- Born: 1954 Lahore, West Pakistan, Pakistan
- Died: 17 January 2025 (aged 71) Lahore, Punjab, Pakistan
- Other names: Zulfiqar Ali (During his career, he was mostly credited as Zulfiqar Ali in films)
- Occupations: Film score composer Musician Classical music singer
- Awards: Pride of Performance award by the President of Pakistan in 2024 * Won 4 Nigar Awards during his career;

= Zulfiqar Ali Atre =

Pakistani singer (1954 – 2025)

Zulfiqar Ali Atre, Zulfiqar Ali Atray, Zulfiqar Ali (1954 17 January 2025) was a Pakistani musician. As a film score composer, he composed songs for more than 250 Pakistani films, many of them in Punjabi language.

He also composed music for many Urdu language ghazals and films in Pakistan.

==Early life and career==
Zulfiqar was born in 1954 in Lahore, Pakistan. Zulfiqar Ali Atre was a nephew and student of the famous Pakistani film score composer Rasheed Atre (1919 1967).

==Filmography==
All films listed below are in Punjabi language:
- Wohti Da Sawal Ae (1982)
- Moti Tay Dogar (1983)
- Dilan De Sauday (1983)
- Bau Jee (1983)
- Basheera In Trouble (1988)
- Kalka (1989 film)
- Lahori Badshah (1991 film)
- Cobra (1991 film)
- Badmash Thug (1991)
- Choorian (1998 film)
- Nikki Jaee Haan (1999 film)
- Mehndi Waley Hath (2000 film)
- Majajan (2006 film)
- Zill-e-Shah (2008 film)

=== Ghazals composed by him===
- Niyyat-e-Shauq Bhar Nah Jaey Kahin, Sung by Noor Jehan, lyrics by the poet Nasir Kazmi
- Suna Hai Loag Ussay Ankh Bhar Kay Dekhtay Hain, Sung by Noor Jehan, lyrics by the poet Ahmad Faraz

==Awards and recognition==
- Pride of Performance award by the President of Pakistan in 2024.
- Won 4 Nigar Awards for films Choorian (1998 film), Nikki Jaee Haan (1999 film), Mehndi Waley Hath (2000 film) and Majajan (2006 film).

==Death==
Zulfiqar Ali Atre died from a severe heart attack in Lahore, on 17 January 2025, at the age of 71. According to his son, he had developed a chest infection and was having difficulty breathing.

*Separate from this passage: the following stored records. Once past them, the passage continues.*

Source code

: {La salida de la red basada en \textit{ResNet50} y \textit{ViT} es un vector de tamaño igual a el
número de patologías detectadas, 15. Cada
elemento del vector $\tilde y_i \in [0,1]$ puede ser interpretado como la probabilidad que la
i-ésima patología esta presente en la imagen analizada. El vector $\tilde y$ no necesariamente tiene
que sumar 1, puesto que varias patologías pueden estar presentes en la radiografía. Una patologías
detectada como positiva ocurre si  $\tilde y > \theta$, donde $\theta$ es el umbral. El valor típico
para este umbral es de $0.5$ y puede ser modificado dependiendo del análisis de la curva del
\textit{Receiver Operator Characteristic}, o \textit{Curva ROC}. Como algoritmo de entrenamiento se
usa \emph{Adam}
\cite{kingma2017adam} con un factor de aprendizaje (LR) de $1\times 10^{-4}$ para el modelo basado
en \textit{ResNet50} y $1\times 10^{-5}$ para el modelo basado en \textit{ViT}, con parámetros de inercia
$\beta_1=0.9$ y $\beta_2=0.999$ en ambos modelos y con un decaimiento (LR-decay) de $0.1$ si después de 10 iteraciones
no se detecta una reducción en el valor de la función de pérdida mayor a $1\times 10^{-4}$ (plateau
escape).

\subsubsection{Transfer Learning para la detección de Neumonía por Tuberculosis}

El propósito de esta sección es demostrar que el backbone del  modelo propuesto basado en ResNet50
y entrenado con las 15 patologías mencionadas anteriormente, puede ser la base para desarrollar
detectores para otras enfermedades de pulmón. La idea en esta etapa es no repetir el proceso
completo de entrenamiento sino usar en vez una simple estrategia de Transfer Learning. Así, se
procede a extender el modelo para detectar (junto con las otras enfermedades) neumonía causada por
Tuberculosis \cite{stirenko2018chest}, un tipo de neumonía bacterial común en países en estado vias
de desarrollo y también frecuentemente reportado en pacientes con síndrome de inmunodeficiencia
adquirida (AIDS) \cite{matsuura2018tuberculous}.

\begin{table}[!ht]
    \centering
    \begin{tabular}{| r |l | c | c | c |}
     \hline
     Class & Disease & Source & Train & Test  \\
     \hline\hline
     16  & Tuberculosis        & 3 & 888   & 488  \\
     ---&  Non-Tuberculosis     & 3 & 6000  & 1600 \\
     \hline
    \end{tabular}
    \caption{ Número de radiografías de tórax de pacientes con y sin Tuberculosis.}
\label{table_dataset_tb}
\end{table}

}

He was taken to Punjab Institute of Cardiology in Lahore for treatment where doctors gave him an injection and he seemed to be in stable condition. So he was sent home. At night, his condition suddenly deteriorated and he was rushed to a private hospital in Allama Iqbal Town, Lahore where doctors pronounced him dead.

Among the survivors are his widow, five daughters and two sons. Lahore Arts Council and Punjab Institute of Language, Art and Culture (PILAC) have condoled his loss.